**What you need to do**
Below are the entries; count how many lines contain the word "metaclient" and reply with that number alone.

**Data to process**
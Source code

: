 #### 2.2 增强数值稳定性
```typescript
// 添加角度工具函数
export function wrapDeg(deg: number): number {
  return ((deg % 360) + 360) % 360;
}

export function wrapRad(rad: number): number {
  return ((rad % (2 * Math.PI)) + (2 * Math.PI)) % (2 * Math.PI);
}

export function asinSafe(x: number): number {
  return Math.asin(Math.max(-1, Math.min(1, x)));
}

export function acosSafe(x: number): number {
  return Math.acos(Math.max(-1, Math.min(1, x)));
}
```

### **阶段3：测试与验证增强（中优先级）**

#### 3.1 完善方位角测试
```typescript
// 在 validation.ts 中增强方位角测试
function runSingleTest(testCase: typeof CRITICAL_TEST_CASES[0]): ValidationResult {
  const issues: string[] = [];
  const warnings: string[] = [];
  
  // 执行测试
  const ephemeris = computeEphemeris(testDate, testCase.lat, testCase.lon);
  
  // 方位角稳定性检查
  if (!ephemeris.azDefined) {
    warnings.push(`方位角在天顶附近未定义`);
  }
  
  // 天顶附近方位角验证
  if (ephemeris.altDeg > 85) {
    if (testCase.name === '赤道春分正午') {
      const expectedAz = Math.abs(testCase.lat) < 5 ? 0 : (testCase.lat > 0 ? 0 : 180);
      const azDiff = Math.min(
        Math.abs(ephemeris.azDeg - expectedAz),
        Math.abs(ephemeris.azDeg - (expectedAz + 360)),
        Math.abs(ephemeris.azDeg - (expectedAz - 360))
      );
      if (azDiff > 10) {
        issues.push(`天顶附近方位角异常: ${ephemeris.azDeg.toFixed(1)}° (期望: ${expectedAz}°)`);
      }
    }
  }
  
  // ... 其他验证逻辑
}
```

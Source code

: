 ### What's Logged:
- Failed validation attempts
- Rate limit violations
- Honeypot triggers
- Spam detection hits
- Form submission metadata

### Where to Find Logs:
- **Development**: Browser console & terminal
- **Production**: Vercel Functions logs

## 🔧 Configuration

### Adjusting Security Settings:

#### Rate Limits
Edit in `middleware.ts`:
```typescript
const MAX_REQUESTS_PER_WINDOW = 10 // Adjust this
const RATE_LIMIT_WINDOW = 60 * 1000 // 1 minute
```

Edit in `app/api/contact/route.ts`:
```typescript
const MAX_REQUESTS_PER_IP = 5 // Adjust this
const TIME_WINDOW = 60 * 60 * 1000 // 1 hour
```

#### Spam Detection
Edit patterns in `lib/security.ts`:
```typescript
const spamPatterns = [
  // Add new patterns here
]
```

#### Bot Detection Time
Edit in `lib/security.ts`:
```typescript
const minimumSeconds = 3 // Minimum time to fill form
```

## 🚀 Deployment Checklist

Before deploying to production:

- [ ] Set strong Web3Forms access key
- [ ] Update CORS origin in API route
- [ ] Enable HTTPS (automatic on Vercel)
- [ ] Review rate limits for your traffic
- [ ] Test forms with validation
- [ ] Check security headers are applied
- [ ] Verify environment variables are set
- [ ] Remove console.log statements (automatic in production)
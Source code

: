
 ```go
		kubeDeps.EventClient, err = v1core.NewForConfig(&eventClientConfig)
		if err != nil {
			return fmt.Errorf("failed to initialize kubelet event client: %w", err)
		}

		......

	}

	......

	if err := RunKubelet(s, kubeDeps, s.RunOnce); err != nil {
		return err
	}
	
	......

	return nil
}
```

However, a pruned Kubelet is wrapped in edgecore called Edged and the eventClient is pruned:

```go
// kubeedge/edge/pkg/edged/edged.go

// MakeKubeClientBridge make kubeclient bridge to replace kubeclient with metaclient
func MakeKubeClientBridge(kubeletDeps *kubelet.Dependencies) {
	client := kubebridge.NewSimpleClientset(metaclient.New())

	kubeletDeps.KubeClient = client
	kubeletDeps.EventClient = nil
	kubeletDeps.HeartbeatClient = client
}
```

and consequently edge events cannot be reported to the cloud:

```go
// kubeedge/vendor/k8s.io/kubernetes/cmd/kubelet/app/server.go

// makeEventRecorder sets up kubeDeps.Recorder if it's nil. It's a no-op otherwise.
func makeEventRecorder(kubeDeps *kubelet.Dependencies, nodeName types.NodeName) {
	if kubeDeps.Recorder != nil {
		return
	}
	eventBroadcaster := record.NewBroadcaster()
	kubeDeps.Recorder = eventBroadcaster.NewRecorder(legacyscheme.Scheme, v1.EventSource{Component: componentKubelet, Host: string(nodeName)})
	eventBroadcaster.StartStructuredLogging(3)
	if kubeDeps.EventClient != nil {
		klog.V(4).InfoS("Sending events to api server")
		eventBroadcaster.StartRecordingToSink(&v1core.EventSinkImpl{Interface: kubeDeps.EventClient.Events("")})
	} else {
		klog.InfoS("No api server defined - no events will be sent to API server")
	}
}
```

**Task response**
2